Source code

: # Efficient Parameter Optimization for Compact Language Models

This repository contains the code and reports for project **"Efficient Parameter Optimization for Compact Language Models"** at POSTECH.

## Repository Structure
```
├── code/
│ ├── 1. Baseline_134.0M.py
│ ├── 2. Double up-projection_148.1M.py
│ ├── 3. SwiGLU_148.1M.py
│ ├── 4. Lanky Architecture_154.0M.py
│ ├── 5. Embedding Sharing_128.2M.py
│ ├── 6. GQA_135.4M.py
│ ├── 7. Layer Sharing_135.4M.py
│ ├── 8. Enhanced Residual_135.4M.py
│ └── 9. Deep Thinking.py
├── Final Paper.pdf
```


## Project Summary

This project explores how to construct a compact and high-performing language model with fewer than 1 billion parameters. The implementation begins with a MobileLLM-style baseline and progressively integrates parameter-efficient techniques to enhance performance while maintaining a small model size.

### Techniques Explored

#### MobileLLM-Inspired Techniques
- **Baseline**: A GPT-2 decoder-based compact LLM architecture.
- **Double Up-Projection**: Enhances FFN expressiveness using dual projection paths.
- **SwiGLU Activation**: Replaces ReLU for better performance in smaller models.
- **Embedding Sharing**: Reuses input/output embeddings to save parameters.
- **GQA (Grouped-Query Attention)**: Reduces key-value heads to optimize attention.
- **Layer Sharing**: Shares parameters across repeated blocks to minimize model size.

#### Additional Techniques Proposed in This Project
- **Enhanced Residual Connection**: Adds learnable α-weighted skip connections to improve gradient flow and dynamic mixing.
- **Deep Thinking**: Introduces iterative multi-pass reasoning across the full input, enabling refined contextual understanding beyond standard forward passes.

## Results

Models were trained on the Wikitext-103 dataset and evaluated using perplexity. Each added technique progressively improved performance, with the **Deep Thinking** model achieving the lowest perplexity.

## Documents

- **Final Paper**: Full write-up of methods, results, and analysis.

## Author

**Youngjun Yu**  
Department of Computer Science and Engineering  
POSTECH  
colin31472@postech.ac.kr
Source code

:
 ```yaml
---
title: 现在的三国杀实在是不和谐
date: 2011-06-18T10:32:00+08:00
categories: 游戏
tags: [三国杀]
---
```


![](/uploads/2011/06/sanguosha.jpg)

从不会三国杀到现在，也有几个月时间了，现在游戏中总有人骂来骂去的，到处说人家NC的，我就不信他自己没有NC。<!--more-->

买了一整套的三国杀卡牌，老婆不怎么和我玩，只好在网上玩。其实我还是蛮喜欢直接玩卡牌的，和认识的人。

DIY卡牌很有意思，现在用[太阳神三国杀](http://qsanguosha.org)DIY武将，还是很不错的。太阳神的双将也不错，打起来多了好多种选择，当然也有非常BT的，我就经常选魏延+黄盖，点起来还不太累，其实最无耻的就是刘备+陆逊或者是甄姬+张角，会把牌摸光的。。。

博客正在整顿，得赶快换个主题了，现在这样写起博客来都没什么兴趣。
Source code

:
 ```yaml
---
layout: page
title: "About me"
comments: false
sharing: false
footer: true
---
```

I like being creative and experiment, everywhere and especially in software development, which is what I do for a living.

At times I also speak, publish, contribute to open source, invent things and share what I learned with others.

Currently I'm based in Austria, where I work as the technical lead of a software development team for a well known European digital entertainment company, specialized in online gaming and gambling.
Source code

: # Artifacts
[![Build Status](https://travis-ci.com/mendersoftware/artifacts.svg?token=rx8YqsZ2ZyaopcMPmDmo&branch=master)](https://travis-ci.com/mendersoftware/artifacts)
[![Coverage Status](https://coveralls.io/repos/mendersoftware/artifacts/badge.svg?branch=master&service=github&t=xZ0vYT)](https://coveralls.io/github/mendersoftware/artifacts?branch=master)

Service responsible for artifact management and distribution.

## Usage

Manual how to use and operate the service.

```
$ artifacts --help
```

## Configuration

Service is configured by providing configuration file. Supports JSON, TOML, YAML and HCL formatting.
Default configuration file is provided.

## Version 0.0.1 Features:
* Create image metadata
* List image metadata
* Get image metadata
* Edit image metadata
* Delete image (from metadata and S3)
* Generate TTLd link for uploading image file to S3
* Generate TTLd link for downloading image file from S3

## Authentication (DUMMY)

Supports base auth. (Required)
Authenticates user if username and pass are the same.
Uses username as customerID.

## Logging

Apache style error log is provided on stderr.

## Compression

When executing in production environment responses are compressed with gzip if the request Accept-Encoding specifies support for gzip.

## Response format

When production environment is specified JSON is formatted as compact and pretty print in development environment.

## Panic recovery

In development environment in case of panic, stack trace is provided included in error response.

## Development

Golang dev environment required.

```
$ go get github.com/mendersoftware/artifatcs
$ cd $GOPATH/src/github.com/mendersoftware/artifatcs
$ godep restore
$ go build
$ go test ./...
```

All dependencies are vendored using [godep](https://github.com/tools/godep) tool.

-------------------------

WHAT YOU WILL DO:
Above are the records; copy exactly the lines from the line with "Department of Computer" through the line with "DIY卡牌很有意思，现在用[太阳神三国杀", both included.

TASK SOLUTION:
Department of Computer Science and Engineering  
POSTECH  
colin31472@postech.ac.kr
Source code

:
 ```yaml
---
title: 现在的三国杀实在是不和谐
date: 2011-06-18T10:32:00+08:00
categories: 游戏
tags: [三国杀]
---
```


![](/uploads/2011/06/sanguosha.jpg)

从不会三国杀到现在，也有几个月时间了，现在游戏中总有人骂来骂去的，到处说人家NC的，我就不信他自己没有NC。<!--more-->

买了一整套的三国杀卡牌，老婆不怎么和我玩，只好在网上玩。其实我还是蛮喜欢直接玩卡牌的，和认识的人。

DIY卡牌很有意思，现在用[太阳神三国杀](http://qsanguosha.org)DIY武将，还是很不错的。太阳神的双将也不错，打起来多了好多种选择，当然也有非常BT的，我就经常选魏延+黄盖，点起来还不太累，其实最无耻的就是刘备+陆逊或者是甄姬+张角，会把牌摸光的。。。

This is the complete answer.